→ **Problem requirements**:
Up to and including the line that contains "De ce fait, ils", reproduce every line exactly, beginning with the first line below.

→ **Records for processing**:

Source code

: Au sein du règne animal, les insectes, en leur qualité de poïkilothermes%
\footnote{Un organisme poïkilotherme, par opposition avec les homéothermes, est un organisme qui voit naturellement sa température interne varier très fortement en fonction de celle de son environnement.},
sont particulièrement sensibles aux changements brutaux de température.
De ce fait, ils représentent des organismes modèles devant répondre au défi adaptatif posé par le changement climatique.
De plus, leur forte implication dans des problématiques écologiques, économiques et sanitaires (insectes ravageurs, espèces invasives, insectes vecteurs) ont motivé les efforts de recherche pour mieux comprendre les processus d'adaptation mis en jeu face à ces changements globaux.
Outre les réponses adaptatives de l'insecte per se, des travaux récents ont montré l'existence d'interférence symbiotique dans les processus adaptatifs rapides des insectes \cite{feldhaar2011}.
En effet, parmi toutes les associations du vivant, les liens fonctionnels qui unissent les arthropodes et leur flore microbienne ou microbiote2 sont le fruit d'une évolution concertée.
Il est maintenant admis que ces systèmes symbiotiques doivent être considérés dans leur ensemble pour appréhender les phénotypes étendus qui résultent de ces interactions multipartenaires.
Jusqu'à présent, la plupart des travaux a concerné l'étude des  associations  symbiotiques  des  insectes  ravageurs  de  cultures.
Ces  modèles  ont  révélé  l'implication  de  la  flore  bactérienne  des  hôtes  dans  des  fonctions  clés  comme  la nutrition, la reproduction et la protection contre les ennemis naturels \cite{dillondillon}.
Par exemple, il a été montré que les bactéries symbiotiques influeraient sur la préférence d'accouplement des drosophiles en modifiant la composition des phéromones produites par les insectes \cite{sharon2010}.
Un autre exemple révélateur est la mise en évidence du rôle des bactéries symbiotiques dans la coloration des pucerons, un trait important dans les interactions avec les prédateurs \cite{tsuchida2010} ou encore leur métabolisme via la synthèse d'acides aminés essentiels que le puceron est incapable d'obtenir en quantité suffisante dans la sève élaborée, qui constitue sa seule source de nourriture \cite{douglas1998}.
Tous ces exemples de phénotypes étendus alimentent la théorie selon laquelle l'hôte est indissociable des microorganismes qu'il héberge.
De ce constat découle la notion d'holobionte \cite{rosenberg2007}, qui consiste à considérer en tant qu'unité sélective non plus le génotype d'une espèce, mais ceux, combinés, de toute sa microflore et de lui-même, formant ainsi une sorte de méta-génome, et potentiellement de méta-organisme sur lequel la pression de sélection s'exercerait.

→ **Exercise solution**:
Source code

: Au sein du règne animal, les insectes, en leur qualité de poïkilothermes%
\footnote{Un organisme poïkilotherme, par opposition avec les homéothermes, est un organisme qui voit naturellement sa température interne varier très fortement en fonction de celle de son environnement.},
sont particulièrement sensibles aux changements brutaux de température.
De ce fait, ils représentent des organismes modèles devant répondre au défi adaptatif posé par le changement climatique.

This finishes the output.